--- What is being asked ---
Look through the entries for the string "limit", and copy each line that holds it.
————————
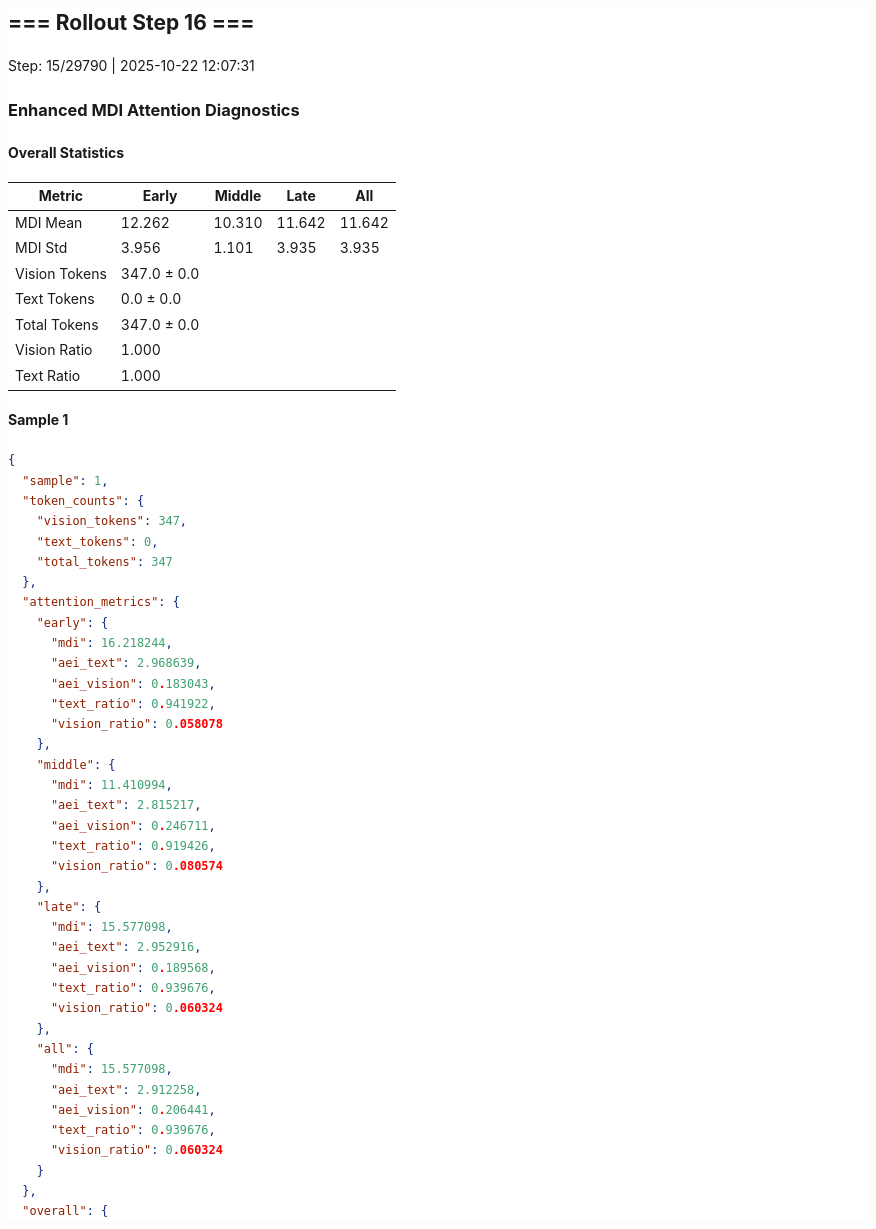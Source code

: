 
## === Rollout Step 16 ===
Step: 15/29790 | 2025-10-22 12:07:31

### Enhanced MDI Attention Diagnostics

#### Overall Statistics

| Metric | Early | Middle | Late | All |
|--------|-------|--------|------|-----|
| MDI Mean | 12.262 | 10.310 | 11.642 | 11.642 |
| MDI Std | 3.956 | 1.101 | 3.935 | 3.935 |
| Vision Tokens | 347.0 ± 0.0 |
| Text Tokens | 0.0 ± 0.0 |
| Total Tokens | 347.0 ± 0.0 |
| Vision Ratio | 1.000 |
| Text Ratio | 1.000 |

#### Sample 1

```json
{
  "sample": 1,
  "token_counts": {
    "vision_tokens": 347,
    "text_tokens": 0,
    "total_tokens": 347
  },
  "attention_metrics": {
    "early": {
      "mdi": 16.218244,
      "aei_text": 2.968639,
      "aei_vision": 0.183043,
      "text_ratio": 0.941922,
      "vision_ratio": 0.058078
    },
    "middle": {
      "mdi": 11.410994,
      "aei_text": 2.815217,
      "aei_vision": 0.246711,
      "text_ratio": 0.919426,
      "vision_ratio": 0.080574
    },
    "late": {
      "mdi": 15.577098,
      "aei_text": 2.952916,
      "aei_vision": 0.189568,
      "text_ratio": 0.939676,
      "vision_ratio": 0.060324
    },
    "all": {
      "mdi": 15.577098,
      "aei_text": 2.912258,
      "aei_vision": 0.206441,
      "text_ratio": 0.939676,
      "vision_ratio": 0.060324
    }
  },
  "overall": {
```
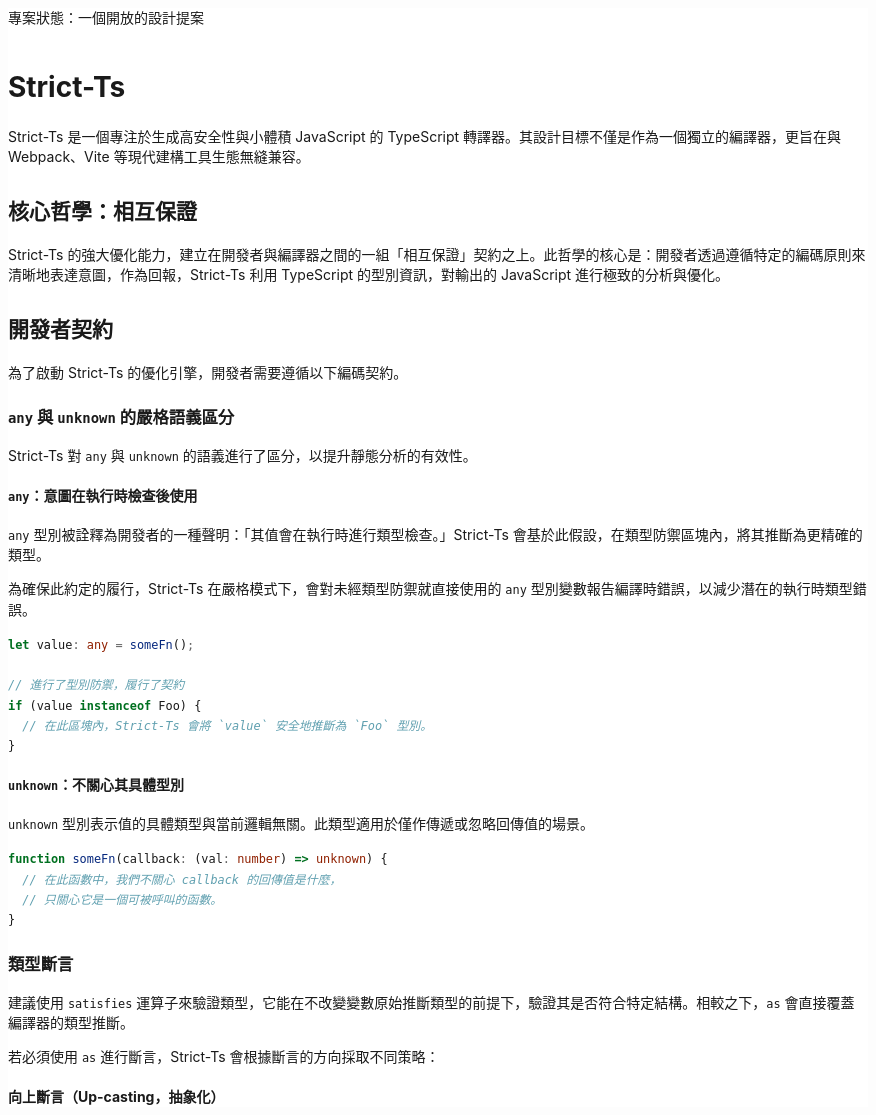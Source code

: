 專案狀態：一個開放的設計提案

# Strict-Ts

Strict-Ts 是一個專注於生成高安全性與小體積 JavaScript 的 TypeScript 轉譯器。其設計目標不僅是作為一個獨立的編譯器，更旨在與 Webpack、Vite 等現代建構工具生態無縫兼容。

## 核心哲學：相互保證

Strict-Ts 的強大優化能力，建立在開發者與編譯器之間的一組「相互保證」契約之上。此哲學的核心是：開發者透過遵循特定的編碼原則來清晰地表達意圖，作為回報，Strict-Ts 利用 TypeScript 的型別資訊，對輸出的 JavaScript 進行極致的分析與優化。

## 開發者契約 

為了啟動 Strict-Ts 的優化引擎，開發者需要遵循以下編碼契約。

### `any` 與 `unknown` 的嚴格語義區分

Strict-Ts 對 `any` 與 `unknown` 的語義進行了區分，以提升靜態分析的有效性。

#### `any`：意圖在執行時檢查後使用

`any` 型別被詮釋為開發者的一種聲明：「其值會在執行時進行類型檢查。」Strict-Ts 會基於此假設，在類型防禦區塊內，將其推斷為更精確的類型。

為確保此約定的履行，Strict-Ts 在嚴格模式下，會對未經類型防禦就直接使用的 `any` 型別變數報告編譯時錯誤，以減少潛在的執行時類型錯誤。

```ts
let value: any = someFn();

// 進行了型別防禦，履行了契約
if (value instanceof Foo) {
  // 在此區塊內，Strict-Ts 會將 `value` 安全地推斷為 `Foo` 型別。
}
```

#### `unknown`：不關心其具體型別

`unknown` 型別表示值的具體類型與當前邏輯無關。此類型適用於僅作傳遞或忽略回傳值的場景。

```ts
function someFn(callback: (val: number) => unknown) {
  // 在此函數中，我們不關心 callback 的回傳值是什麼，
  // 只關心它是一個可被呼叫的函數。
}
```

### 類型斷言


建議使用 `satisfies` 運算子來驗證類型，它能在不改變變數原始推斷類型的前提下，驗證其是否符合特定結構。相較之下，`as` 會直接覆蓋編譯器的類型推斷。

若必須使用 `as` 進行斷言，Strict-Ts 會根據斷言的方向採取不同策略：

#### 向上斷言（Up-casting，抽象化）
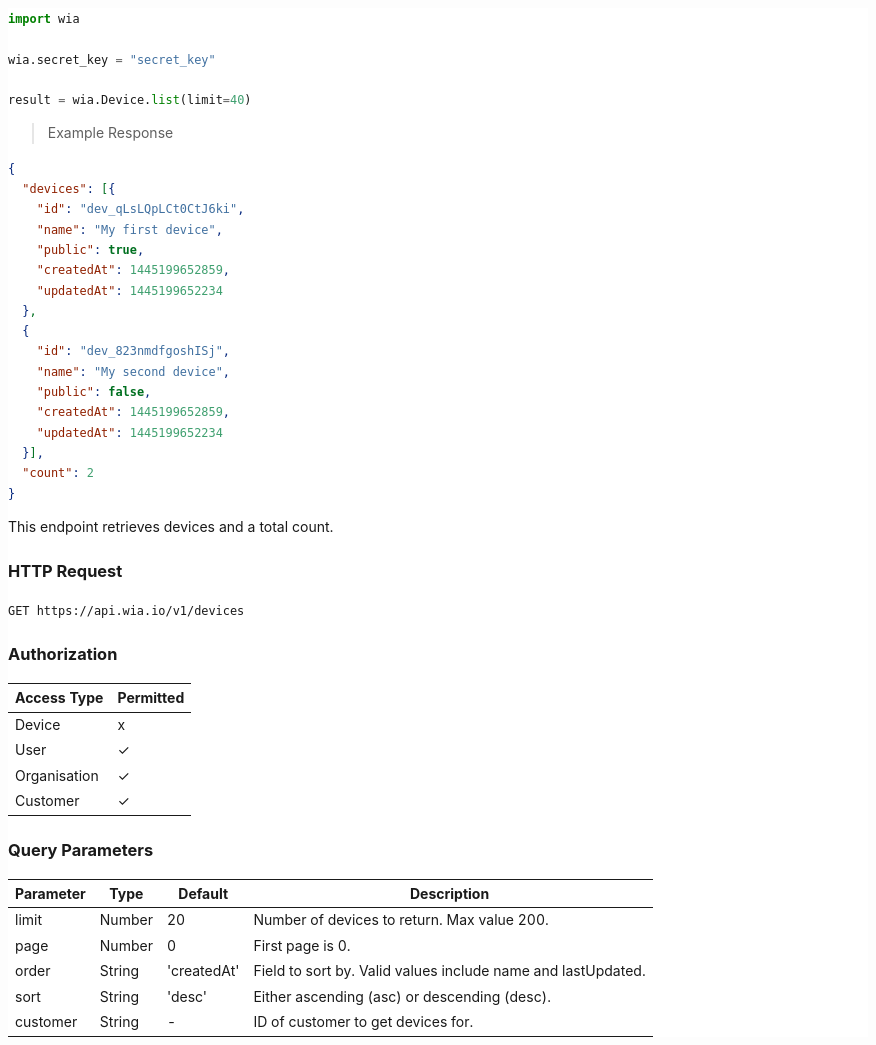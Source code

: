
```python
import wia

wia.secret_key = "secret_key"

result = wia.Device.list(limit=40)
```

> Example Response

```json
{
  "devices": [{
    "id": "dev_qLsLQpLCt0CtJ6ki",
    "name": "My first device",
    "public": true,
    "createdAt": 1445199652859,
    "updatedAt": 1445199652234
  },
  {
    "id": "dev_823nmdfgoshISj",
    "name": "My second device",
    "public": false,
    "createdAt": 1445199652859,
    "updatedAt": 1445199652234
  }],
  "count": 2
}
```

This endpoint retrieves devices and a total count.

### HTTP Request

`GET https://api.wia.io/v1/devices`

### Authorization
Access Type | Permitted
-------------- | --------------
Device | x
User | ✓
Organisation | ✓
Customer | ✓

### Query Parameters

Parameter | Type | Default | Description
--------- | ---- | ------- | -----------
limit | Number | 20 | Number of devices to return. Max value 200.
page | Number | 0 | First page is 0.
order | String | 'createdAt' | Field to sort by. Valid values include name and lastUpdated.
sort | String | 'desc' | Either ascending (asc) or descending (desc).
customer | String | - | ID of customer to get devices for.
————————
--- Exercise response ---
result = wia.Device.list(limit=40)
limit | Number | 20 | Number of devices to return. Max value 200.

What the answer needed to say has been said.